Data extracted from a collection:
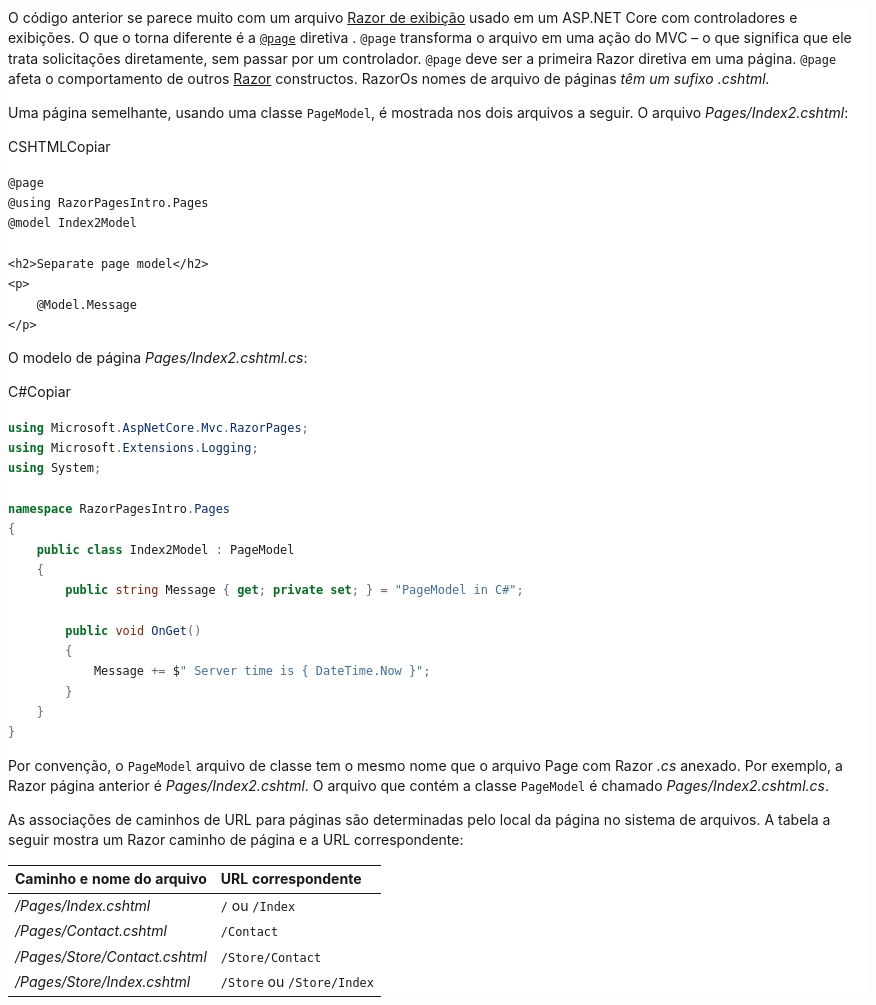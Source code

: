 O código anterior se parece muito com um arquivo [Razor de exibição](https://docs.microsoft.com/pt-br/aspnet/core/tutorials/first-mvc-app/adding-view?view=aspnetcore-6.0) usado em um ASP.NET Core com controladores e exibições. O que o torna diferente é a [`@page`](https://docs.microsoft.com/pt-br/aspnet/core/mvc/views/razor?view=aspnetcore-6.0#page) diretiva . `@page` transforma o arquivo em uma ação do MVC – o que significa que ele trata solicitações diretamente, sem passar por um controlador. `@page` deve ser a primeira Razor diretiva em uma página. `@page` afeta o comportamento de outros [Razor](https://docs.microsoft.com/pt-br/aspnet/core/mvc/views/razor?view=aspnetcore-6.0) constructos. RazorOs nomes de arquivo de páginas *têm um sufixo .cshtml.*

Uma página semelhante, usando uma classe `PageModel`, é mostrada nos dois arquivos a seguir. O arquivo *Pages/Index2.cshtml*:

CSHTMLCopiar

```cshtml
@page
@using RazorPagesIntro.Pages
@model Index2Model

<h2>Separate page model</h2>
<p>
    @Model.Message
</p>
```

O modelo de página *Pages/Index2.cshtml.cs*:

C#Copiar

```csharp
using Microsoft.AspNetCore.Mvc.RazorPages;
using Microsoft.Extensions.Logging;
using System;

namespace RazorPagesIntro.Pages
{
    public class Index2Model : PageModel
    {
        public string Message { get; private set; } = "PageModel in C#";

        public void OnGet()
        {
            Message += $" Server time is { DateTime.Now }";
        }
    }
}
```

Por convenção, o `PageModel` arquivo de classe tem o mesmo nome que o arquivo Page com Razor *.cs* anexado. Por exemplo, a Razor página anterior é *Pages/Index2.cshtml*. O arquivo que contém a classe `PageModel` é chamado *Pages/Index2.cshtml.cs*.

As associações de caminhos de URL para páginas são determinadas pelo local da página no sistema de arquivos. A tabela a seguir mostra um Razor caminho de página e a URL correspondente:

| Caminho e nome do arquivo     | URL correspondente         |
| :---------------------------- | :------------------------- |
| */Pages/Index.cshtml*         | `/` ou `/Index`            |
| */Pages/Contact.cshtml*       | `/Contact`                 |
| */Pages/Store/Contact.cshtml* | `/Store/Contact`           |
| */Pages/Store/Index.cshtml*   | `/Store` ou `/Store/Index` |
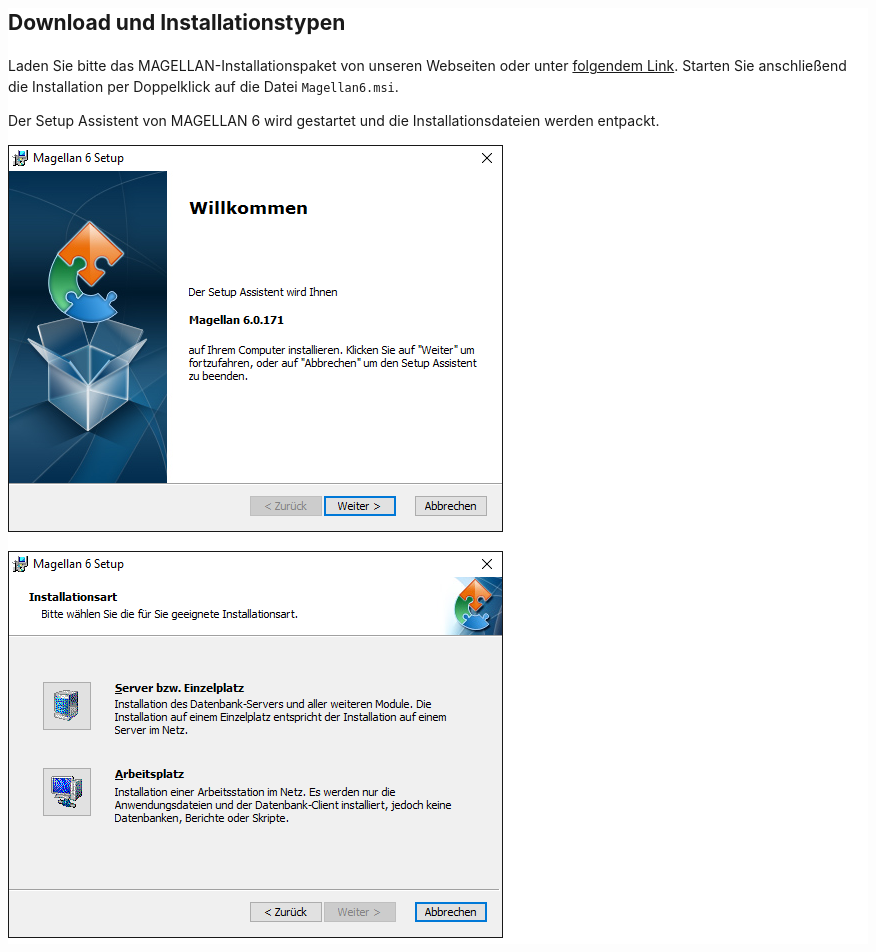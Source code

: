 ## Download und Installationstypen

Laden Sie bitte das MAGELLAN-Installationspaket von unseren Webseiten oder unter [folgendem Link](ftp://ftp.stueber.de/pub/bin/de/magellan/v6/magellan6.msi). Starten Sie anschließend die Installation per Doppelklick auf die Datei `Magellan6.msi`.

Der Setup Assistent von MAGELLAN 6 wird gestartet und die Installationsdateien werden entpackt.

![Startdialog der Installation](../images/setup-start.png)

![Installationart festlegen](../images/setup-type.png)
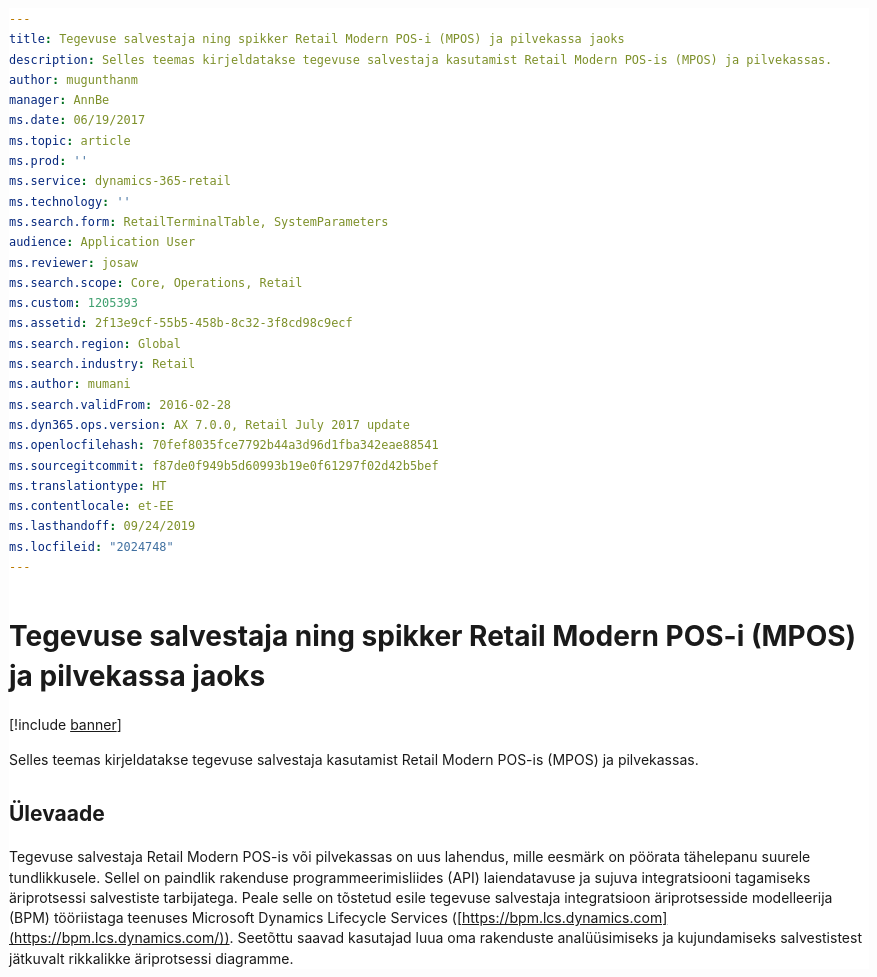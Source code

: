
```yaml
---
title: Tegevuse salvestaja ning spikker Retail Modern POS-i (MPOS) ja pilvekassa jaoks
description: Selles teemas kirjeldatakse tegevuse salvestaja kasutamist Retail Modern POS-is (MPOS) ja pilvekassas.
author: mugunthanm
manager: AnnBe
ms.date: 06/19/2017
ms.topic: article
ms.prod: ''
ms.service: dynamics-365-retail
ms.technology: ''
ms.search.form: RetailTerminalTable, SystemParameters
audience: Application User
ms.reviewer: josaw
ms.search.scope: Core, Operations, Retail
ms.custom: 1205393
ms.assetid: 2f13e9cf-55b5-458b-8c32-3f8cd98c9ecf
ms.search.region: Global
ms.search.industry: Retail
ms.author: mumani
ms.search.validFrom: 2016-02-28
ms.dyn365.ops.version: AX 7.0.0, Retail July 2017 update
ms.openlocfilehash: 70fef8035fce7792b44a3d96d1fba342eae88541
ms.sourcegitcommit: f87de0f949b5d60993b19e0f61297f02d42b5bef
ms.translationtype: HT
ms.contentlocale: et-EE
ms.lasthandoff: 09/24/2019
ms.locfileid: "2024748"
---
```

# <a name="task-recorder-and-help-for-retail-modern-pos-mpos-and-cloud-pos"></a>Tegevuse salvestaja ning spikker Retail Modern POS-i (MPOS) ja pilvekassa jaoks

[!include [banner](includes/banner.md)]

Selles teemas kirjeldatakse tegevuse salvestaja kasutamist Retail Modern POS-is (MPOS) ja pilvekassas.

## <a name="overview"></a>Ülevaade

Tegevuse salvestaja Retail Modern POS-is või pilvekassas on uus lahendus, mille eesmärk on pöörata tähelepanu suurele tundlikkusele. Sellel on paindlik rakenduse programmeerimisliides (API) laiendatavuse ja sujuva integratsiooni tagamiseks äriprotsessi salvestiste tarbijatega. Peale selle on tõstetud esile tegevuse salvestaja integratsioon äriprotsesside modelleerija (BPM) tööriistaga teenuses Microsoft Dynamics Lifecycle Services ([https://bpm.lcs.dynamics.com](https://bpm.lcs.dynamics.com/)). Seetõttu saavad kasutajad luua oma rakenduste analüüsimiseks ja kujundamiseks salvestistest jätkuvalt rikkalikke äriprotsessi diagramme.
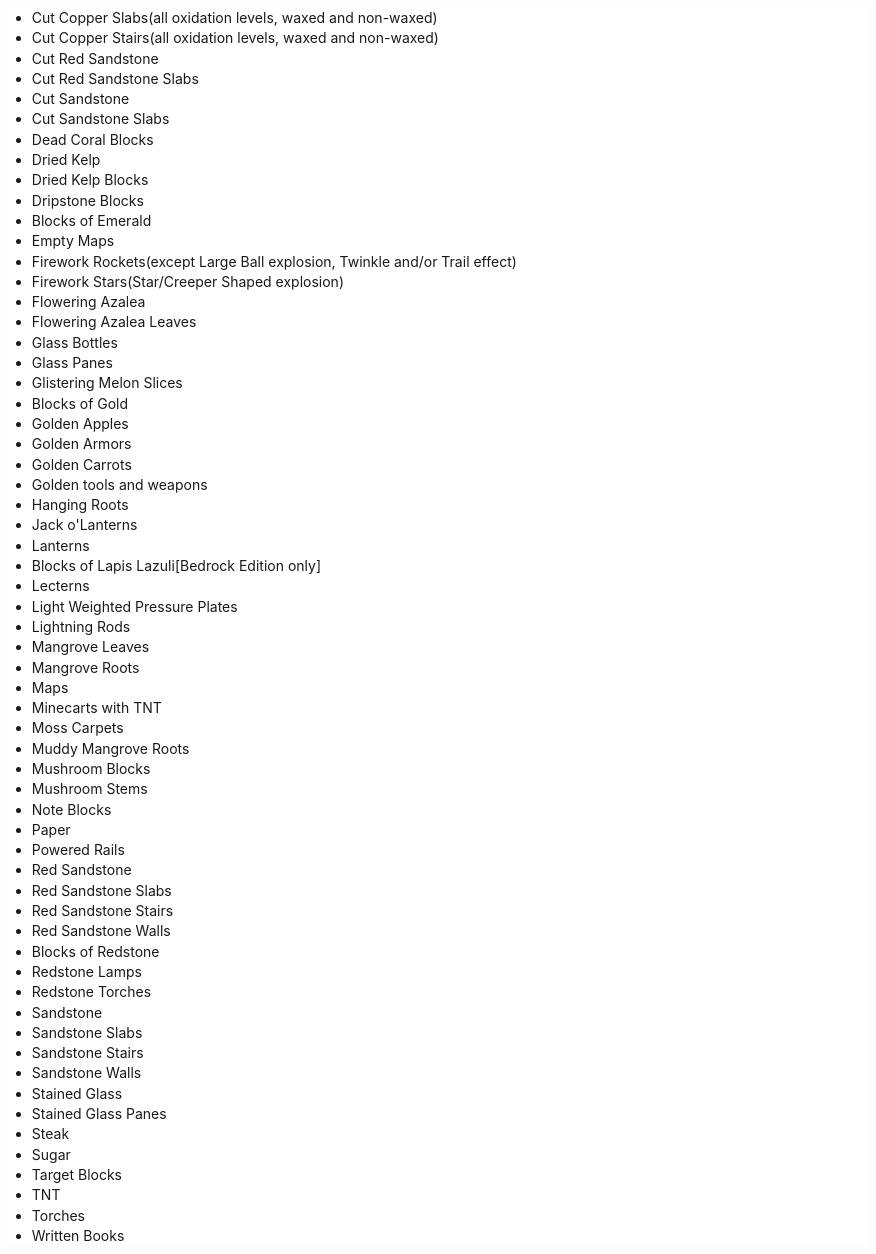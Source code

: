 - Cut Copper Slabs(all oxidation levels, waxed and non-waxed)
- Cut Copper Stairs(all oxidation levels, waxed and non-waxed)
- Cut Red Sandstone
- Cut Red Sandstone Slabs
- Cut Sandstone
- Cut Sandstone Slabs
- Dead Coral Blocks
- Dried Kelp
- Dried Kelp Blocks
- Dripstone Blocks
- Blocks of Emerald
- Empty Maps
- Firework Rockets(except Large Ball explosion, Twinkle and/or Trail effect)
- Firework Stars(Star/Creeper Shaped explosion)
- Flowering Azalea
- Flowering Azalea Leaves
- Glass Bottles
- Glass Panes
- Glistering Melon Slices
- Blocks of Gold
- Golden Apples
- Golden Armors
- Golden Carrots
- Golden tools and weapons
- Hanging Roots
- Jack o'Lanterns
- Lanterns
- Blocks of Lapis Lazuli‌[Bedrock Edition  only]
- Lecterns
- Light Weighted Pressure Plates
- Lightning Rods
- Mangrove Leaves
- Mangrove Roots
- Maps
- Minecarts with TNT
- Moss Carpets
- Muddy Mangrove Roots
- Mushroom Blocks
- Mushroom Stems
- Note Blocks
- Paper
- Powered Rails
- Red Sandstone
- Red Sandstone Slabs
- Red Sandstone Stairs
- Red Sandstone Walls
- Blocks of Redstone
- Redstone Lamps
- Redstone Torches
- Sandstone
- Sandstone Slabs
- Sandstone Stairs
- Sandstone Walls
- Stained Glass
- Stained Glass Panes
- Steak
- Sugar
- Target Blocks
- TNT
- Torches
- Written Books
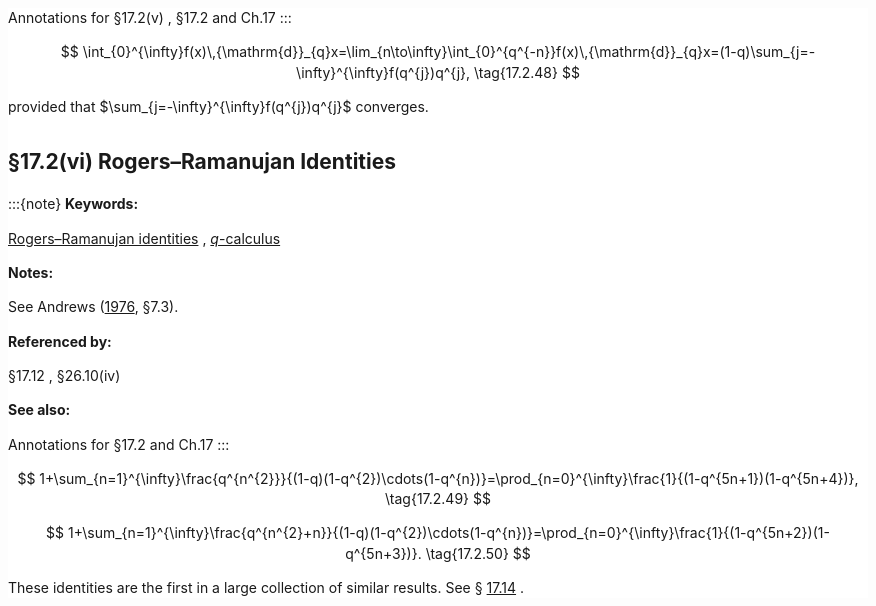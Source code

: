 Annotations for §17.2(v) , §17.2 and Ch.17
:::


<a id="E48"></a>
$$
\int_{0}^{\infty}f(x)\,{\mathrm{d}}_{q}x=\lim_{n\to\infty}\int_{0}^{q^{-n}}f(x)\,{\mathrm{d}}_{q}x=(1-q)\sum_{j=-\infty}^{\infty}f(q^{j})q^{j}, \tag{17.2.48}
$$

provided that $\sum_{j=-\infty}^{\infty}f(q^{j})q^{j}$ converges.


## §17.2(vi) Rogers–Ramanujan Identities

:::{note}
**Keywords:**

[Rogers–Ramanujan identities](http://dlmf.nist.gov/search/search?q=Rogers%E2%80%93Ramanujan%20identities) , [$q$-calculus](http://dlmf.nist.gov/search/search?q=q-calculus)

**Notes:**

See Andrews ([1976](./bib/index.html#bib92 "The Theory of Partitions"), §7.3).

**Referenced by:**

§17.12 , §26.10(iv)

**See also:**

Annotations for §17.2 and Ch.17
:::


<a id="E49"></a>
$$
1+\sum_{n=1}^{\infty}\frac{q^{n^{2}}}{(1-q)(1-q^{2})\cdots(1-q^{n})}=\prod_{n=0}^{\infty}\frac{1}{(1-q^{5n+1})(1-q^{5n+4})}, \tag{17.2.49}
$$


<a id="E50"></a>
$$
1+\sum_{n=1}^{\infty}\frac{q^{n^{2}+n}}{(1-q)(1-q^{2})\cdots(1-q^{n})}=\prod_{n=0}^{\infty}\frac{1}{(1-q^{5n+2})(1-q^{5n+3})}. \tag{17.2.50}
$$

These identities are the first in a large collection of similar results. See § [17.14](./17.14.md "§17.14 Constant Term Identities ‣ Properties ‣ Chapter 17 𝑞-Hypergeometric and Related Functions") .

Exercise prompt: For this exercise, please output exactly the lines above starting at the line with "- Glass Panes" and ending at the line with "- Lightning Rods", ends included.

Response area:
- Glass Panes
- Glistering Melon Slices
- Blocks of Gold
- Golden Apples
- Golden Armors
- Golden Carrots
- Golden tools and weapons
- Hanging Roots
- Jack o'Lanterns
- Lanterns
- Blocks of Lapis Lazuli‌[Bedrock Edition  only]
- Lecterns
- Light Weighted Pressure Plates
- Lightning Rods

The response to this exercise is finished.